Data to examine:
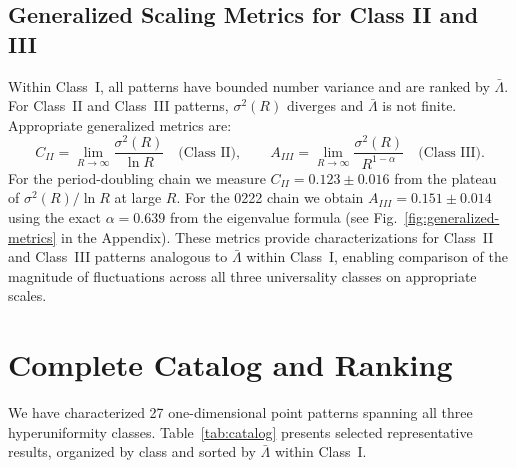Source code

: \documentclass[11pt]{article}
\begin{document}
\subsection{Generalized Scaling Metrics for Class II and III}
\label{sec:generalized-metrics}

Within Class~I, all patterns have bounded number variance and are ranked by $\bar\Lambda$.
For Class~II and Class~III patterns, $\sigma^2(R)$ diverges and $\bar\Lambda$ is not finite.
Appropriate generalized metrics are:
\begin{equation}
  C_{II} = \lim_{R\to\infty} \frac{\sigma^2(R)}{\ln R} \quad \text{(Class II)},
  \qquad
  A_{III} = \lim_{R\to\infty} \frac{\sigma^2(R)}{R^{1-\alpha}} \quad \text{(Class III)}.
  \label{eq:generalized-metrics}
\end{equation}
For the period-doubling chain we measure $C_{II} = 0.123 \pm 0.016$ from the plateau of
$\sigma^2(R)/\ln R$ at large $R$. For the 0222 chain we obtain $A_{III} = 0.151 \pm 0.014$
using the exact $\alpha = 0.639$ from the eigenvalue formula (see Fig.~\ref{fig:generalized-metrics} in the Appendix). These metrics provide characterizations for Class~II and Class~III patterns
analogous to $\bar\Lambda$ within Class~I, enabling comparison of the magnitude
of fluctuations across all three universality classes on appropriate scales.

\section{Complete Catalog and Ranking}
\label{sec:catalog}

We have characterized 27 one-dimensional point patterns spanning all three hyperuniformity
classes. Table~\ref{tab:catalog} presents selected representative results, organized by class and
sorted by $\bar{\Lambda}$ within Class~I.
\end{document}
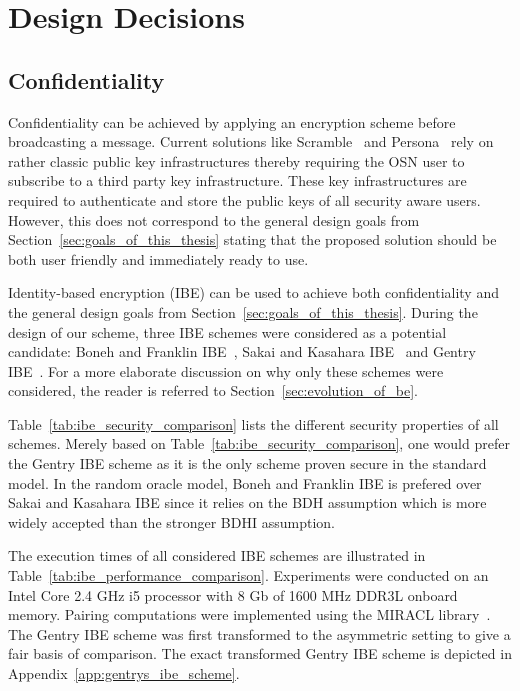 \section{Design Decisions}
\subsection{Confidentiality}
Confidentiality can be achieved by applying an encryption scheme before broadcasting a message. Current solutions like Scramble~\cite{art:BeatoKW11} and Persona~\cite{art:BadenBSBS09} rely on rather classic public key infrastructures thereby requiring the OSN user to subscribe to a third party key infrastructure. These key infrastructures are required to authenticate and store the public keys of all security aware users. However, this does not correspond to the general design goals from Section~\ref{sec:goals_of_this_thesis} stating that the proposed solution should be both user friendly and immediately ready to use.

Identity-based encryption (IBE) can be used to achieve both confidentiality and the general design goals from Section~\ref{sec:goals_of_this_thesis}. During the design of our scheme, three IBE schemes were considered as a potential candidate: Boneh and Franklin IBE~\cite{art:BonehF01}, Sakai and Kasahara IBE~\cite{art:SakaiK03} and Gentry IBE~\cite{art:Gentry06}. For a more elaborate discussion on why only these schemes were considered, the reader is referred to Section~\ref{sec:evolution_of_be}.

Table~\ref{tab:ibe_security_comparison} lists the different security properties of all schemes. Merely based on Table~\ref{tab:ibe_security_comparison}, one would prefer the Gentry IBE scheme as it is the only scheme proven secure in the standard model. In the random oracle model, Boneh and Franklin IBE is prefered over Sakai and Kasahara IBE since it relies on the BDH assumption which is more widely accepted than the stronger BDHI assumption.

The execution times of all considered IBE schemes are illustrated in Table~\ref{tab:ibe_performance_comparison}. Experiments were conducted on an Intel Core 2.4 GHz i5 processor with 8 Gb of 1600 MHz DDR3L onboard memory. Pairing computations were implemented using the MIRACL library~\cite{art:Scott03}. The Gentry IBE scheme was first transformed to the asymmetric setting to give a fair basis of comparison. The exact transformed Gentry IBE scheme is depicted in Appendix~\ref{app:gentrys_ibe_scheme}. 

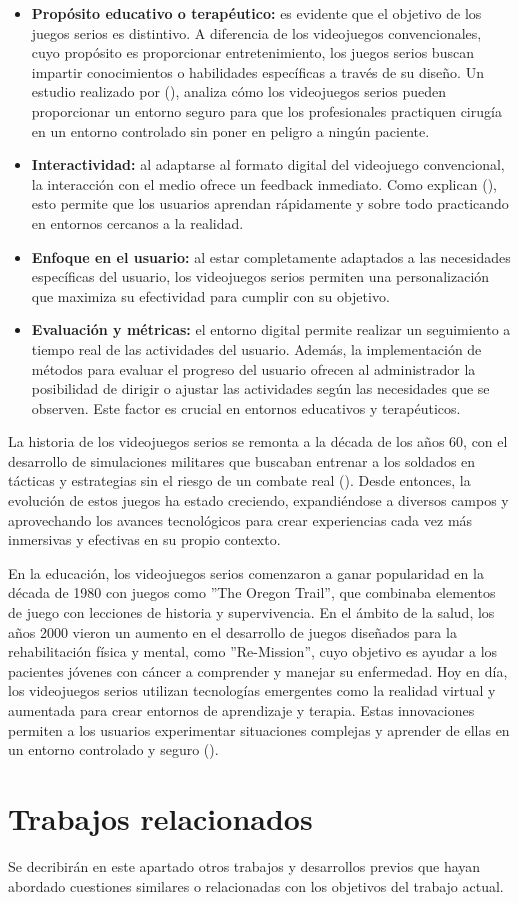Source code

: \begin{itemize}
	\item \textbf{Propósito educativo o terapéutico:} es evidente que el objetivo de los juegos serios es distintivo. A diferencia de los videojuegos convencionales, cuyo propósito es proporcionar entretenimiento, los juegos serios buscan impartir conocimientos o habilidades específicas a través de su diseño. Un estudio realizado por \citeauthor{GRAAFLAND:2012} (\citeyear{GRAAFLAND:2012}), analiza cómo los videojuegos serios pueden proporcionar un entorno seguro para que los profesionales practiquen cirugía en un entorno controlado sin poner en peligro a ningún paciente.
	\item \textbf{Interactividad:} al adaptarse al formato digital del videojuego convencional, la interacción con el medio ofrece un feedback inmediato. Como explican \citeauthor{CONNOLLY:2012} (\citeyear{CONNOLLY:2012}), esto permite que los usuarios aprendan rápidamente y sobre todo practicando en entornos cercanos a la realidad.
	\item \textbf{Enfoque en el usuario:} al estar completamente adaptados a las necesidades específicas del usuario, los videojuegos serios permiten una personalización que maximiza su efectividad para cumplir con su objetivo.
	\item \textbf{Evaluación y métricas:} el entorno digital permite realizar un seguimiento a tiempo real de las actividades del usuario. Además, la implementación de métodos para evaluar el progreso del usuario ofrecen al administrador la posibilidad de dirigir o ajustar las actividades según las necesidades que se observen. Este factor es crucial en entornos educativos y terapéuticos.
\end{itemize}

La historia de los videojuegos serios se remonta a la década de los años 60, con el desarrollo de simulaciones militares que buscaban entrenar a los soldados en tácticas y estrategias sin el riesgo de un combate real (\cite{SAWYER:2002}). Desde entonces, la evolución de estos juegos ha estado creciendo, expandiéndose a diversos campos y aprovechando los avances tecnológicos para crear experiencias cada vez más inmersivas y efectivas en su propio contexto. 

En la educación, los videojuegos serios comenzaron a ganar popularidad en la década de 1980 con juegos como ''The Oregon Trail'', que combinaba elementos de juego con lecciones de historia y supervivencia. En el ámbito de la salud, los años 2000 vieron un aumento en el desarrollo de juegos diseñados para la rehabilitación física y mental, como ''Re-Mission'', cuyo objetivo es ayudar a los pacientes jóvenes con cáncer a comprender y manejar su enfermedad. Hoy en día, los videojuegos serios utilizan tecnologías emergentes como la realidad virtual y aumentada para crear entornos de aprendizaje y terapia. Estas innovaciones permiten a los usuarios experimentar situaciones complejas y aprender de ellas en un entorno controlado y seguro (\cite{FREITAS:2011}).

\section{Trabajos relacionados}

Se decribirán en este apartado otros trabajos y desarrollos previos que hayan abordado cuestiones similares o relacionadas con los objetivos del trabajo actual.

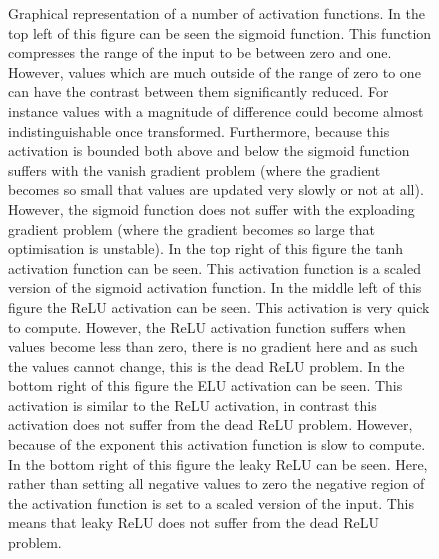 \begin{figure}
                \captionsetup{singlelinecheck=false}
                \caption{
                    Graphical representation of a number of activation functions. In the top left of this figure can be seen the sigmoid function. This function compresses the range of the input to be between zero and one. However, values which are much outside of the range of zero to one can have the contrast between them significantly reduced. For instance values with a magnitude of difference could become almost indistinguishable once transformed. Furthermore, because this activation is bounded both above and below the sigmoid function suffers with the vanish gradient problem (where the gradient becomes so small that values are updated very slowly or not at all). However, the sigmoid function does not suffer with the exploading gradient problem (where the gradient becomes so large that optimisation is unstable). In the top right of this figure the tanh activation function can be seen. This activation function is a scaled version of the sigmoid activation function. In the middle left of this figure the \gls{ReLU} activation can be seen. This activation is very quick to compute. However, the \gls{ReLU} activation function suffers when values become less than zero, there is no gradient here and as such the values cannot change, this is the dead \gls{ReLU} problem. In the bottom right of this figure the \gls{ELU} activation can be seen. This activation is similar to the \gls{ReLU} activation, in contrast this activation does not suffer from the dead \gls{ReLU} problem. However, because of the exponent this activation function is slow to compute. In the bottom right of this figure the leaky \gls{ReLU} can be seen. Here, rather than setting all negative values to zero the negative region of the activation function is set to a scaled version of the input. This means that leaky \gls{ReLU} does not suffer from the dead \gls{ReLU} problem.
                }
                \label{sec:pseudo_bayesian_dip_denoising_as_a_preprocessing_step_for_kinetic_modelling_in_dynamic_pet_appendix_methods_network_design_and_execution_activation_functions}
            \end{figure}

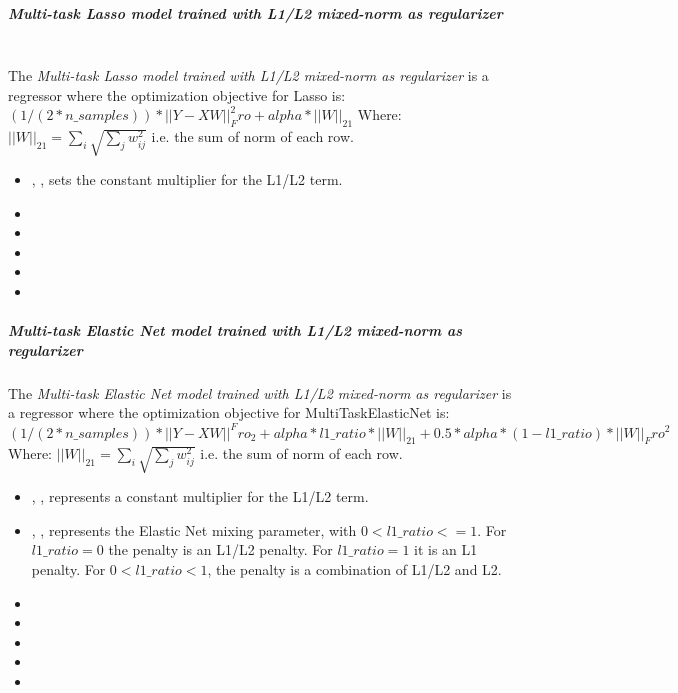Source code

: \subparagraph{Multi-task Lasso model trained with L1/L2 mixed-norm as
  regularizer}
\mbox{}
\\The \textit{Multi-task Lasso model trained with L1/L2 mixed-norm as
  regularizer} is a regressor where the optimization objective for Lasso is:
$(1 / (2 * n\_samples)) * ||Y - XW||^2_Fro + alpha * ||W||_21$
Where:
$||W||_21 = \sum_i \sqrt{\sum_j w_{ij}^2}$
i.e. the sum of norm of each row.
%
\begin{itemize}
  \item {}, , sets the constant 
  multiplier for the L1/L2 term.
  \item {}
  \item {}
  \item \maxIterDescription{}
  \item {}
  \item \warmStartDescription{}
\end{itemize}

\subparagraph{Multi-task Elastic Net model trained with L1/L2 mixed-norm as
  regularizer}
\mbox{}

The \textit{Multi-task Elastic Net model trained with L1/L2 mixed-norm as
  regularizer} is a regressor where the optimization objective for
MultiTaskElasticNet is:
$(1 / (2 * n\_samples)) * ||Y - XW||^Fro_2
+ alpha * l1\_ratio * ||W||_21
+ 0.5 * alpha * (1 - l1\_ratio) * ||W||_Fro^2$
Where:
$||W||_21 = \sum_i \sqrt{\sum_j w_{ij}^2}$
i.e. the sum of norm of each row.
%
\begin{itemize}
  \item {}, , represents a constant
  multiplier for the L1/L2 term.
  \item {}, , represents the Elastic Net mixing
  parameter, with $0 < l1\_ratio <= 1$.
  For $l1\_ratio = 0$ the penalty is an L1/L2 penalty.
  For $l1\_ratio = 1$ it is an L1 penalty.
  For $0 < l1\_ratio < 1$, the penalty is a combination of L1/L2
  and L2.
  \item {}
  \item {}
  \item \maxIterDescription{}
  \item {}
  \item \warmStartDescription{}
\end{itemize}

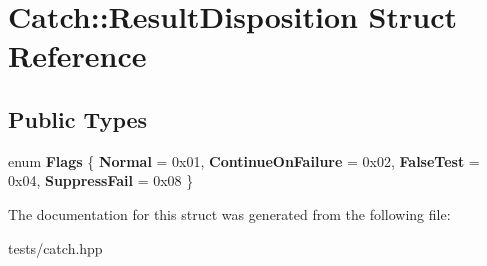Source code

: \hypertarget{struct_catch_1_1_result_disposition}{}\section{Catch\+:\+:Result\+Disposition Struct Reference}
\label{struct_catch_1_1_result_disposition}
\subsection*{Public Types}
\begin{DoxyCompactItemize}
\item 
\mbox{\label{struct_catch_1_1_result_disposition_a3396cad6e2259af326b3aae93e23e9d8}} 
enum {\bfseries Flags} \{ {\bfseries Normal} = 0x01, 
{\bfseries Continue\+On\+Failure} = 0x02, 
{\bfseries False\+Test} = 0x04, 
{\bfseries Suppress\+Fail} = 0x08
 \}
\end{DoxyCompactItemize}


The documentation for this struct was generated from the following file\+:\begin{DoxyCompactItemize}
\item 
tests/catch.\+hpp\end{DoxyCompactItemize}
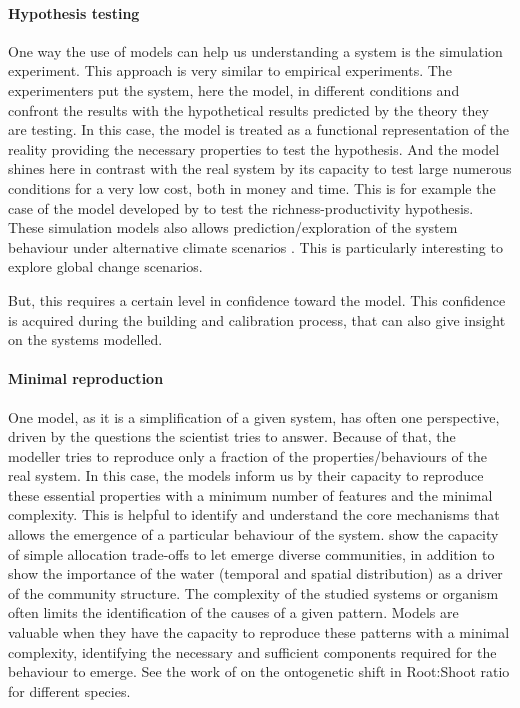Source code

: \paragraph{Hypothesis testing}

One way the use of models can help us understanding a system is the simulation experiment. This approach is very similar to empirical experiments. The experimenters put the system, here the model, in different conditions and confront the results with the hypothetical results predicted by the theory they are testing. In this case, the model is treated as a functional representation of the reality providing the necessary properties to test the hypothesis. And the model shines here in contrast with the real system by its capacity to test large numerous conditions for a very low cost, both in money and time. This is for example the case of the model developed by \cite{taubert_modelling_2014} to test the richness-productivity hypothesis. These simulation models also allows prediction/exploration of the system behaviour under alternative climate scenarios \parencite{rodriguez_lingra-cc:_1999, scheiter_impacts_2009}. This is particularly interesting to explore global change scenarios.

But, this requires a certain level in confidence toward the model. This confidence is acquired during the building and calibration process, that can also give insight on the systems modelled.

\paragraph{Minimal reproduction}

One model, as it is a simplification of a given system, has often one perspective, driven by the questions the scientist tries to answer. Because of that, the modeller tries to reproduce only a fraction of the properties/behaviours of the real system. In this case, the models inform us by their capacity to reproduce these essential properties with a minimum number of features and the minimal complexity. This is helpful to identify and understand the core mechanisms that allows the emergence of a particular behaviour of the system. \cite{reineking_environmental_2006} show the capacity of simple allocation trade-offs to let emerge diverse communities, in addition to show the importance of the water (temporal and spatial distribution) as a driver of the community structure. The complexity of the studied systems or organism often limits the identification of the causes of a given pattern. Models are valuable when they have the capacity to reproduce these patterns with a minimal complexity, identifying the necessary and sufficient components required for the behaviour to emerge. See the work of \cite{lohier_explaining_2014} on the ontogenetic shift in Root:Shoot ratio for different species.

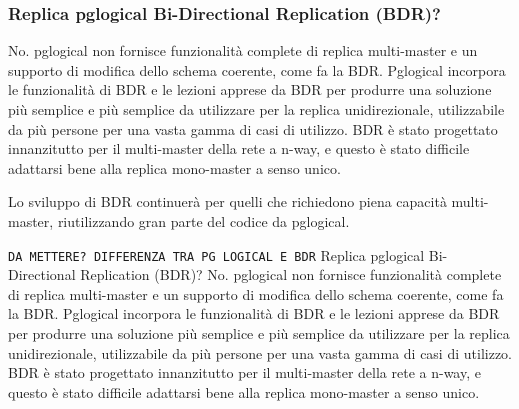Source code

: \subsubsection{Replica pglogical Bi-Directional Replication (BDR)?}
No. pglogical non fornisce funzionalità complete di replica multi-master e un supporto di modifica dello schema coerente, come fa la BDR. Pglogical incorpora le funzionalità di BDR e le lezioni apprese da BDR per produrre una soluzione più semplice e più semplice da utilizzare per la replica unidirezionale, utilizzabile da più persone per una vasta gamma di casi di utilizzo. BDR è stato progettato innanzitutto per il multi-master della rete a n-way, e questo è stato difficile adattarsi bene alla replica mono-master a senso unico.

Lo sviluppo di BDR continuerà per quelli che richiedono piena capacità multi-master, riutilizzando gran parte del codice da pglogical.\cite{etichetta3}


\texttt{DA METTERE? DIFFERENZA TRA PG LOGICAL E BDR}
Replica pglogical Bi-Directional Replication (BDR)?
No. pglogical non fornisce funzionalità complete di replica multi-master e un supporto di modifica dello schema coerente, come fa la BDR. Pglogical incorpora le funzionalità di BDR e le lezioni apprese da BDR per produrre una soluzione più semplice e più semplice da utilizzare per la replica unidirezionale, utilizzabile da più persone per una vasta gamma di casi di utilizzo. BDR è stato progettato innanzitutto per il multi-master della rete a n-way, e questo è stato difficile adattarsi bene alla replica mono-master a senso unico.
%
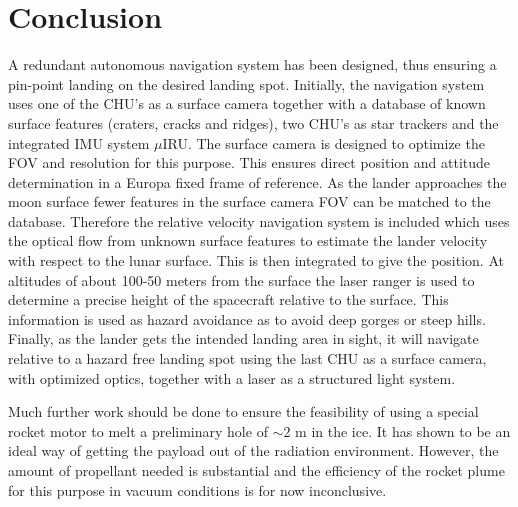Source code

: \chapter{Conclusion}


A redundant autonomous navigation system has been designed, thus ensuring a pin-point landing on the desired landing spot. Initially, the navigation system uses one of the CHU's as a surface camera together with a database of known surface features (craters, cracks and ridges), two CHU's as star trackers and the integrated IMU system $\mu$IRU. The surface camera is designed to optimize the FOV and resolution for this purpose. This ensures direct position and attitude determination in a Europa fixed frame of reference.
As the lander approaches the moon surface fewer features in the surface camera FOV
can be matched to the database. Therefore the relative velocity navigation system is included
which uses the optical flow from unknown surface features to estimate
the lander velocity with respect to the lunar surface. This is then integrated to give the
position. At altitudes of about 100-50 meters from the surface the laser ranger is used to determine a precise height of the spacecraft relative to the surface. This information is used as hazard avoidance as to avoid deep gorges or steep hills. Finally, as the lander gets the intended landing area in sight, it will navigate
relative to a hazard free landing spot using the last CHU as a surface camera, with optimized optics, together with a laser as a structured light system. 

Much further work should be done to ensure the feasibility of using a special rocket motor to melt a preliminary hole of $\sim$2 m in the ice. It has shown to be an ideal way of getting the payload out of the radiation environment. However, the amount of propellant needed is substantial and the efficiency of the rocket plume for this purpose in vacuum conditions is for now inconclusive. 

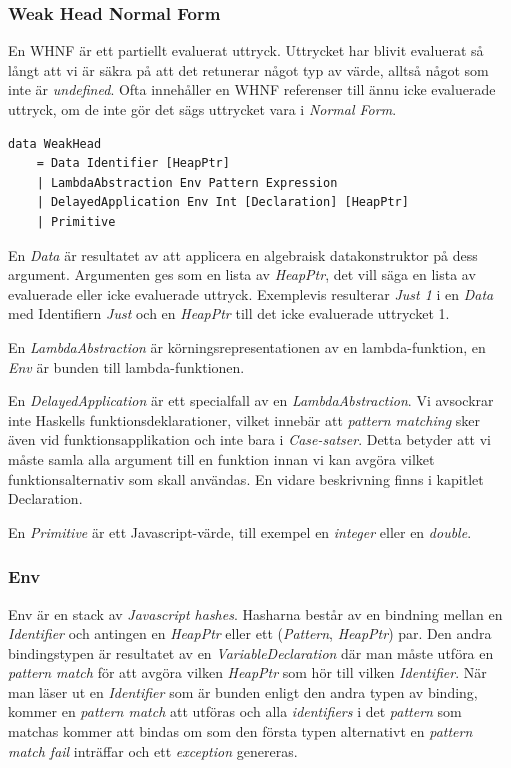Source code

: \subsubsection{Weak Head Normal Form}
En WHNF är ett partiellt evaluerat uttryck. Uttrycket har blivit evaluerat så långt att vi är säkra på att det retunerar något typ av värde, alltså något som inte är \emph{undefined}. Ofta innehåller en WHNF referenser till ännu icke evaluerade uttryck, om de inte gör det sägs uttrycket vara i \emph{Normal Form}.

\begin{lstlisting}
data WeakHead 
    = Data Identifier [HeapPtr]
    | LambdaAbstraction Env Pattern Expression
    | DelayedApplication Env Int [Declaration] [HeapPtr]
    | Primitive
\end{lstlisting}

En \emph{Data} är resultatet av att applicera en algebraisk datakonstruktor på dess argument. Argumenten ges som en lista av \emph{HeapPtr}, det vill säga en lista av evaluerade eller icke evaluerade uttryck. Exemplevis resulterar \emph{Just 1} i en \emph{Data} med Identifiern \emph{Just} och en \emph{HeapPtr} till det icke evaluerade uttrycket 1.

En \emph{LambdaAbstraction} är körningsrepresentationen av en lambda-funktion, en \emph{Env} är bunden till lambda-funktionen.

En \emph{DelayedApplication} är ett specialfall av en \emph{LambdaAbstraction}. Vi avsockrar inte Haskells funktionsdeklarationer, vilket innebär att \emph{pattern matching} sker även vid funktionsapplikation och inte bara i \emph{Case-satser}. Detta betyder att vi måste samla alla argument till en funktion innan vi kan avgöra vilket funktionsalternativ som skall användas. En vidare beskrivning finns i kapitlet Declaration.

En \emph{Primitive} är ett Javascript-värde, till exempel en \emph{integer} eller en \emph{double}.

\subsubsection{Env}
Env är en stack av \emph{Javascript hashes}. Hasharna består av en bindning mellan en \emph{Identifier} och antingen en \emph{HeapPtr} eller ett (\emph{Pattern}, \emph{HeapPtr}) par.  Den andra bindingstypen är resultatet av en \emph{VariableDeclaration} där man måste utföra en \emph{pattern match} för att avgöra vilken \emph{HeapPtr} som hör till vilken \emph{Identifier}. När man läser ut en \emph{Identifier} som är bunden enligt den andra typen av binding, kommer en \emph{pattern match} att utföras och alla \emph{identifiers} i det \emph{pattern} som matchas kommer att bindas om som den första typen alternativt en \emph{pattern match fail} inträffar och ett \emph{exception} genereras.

What the task requires: Could you return exactly the stretch of the data above that starts at the line with "Env Pattern Expression" and ends at the line with "evaluerade uttrycket 1.", both lines included?

Result:
    | LambdaAbstraction Env Pattern Expression
    | DelayedApplication Env Int [Declaration] [HeapPtr]
    | Primitive
\end{lstlisting}

En \emph{Data} är resultatet av att applicera en algebraisk datakonstruktor på dess argument. Argumenten ges som en lista av \emph{HeapPtr}, det vill säga en lista av evaluerade eller icke evaluerade uttryck. Exemplevis resulterar \emph{Just 1} i en \emph{Data} med Identifiern \emph{Just} och en \emph{HeapPtr} till det icke evaluerade uttrycket 1.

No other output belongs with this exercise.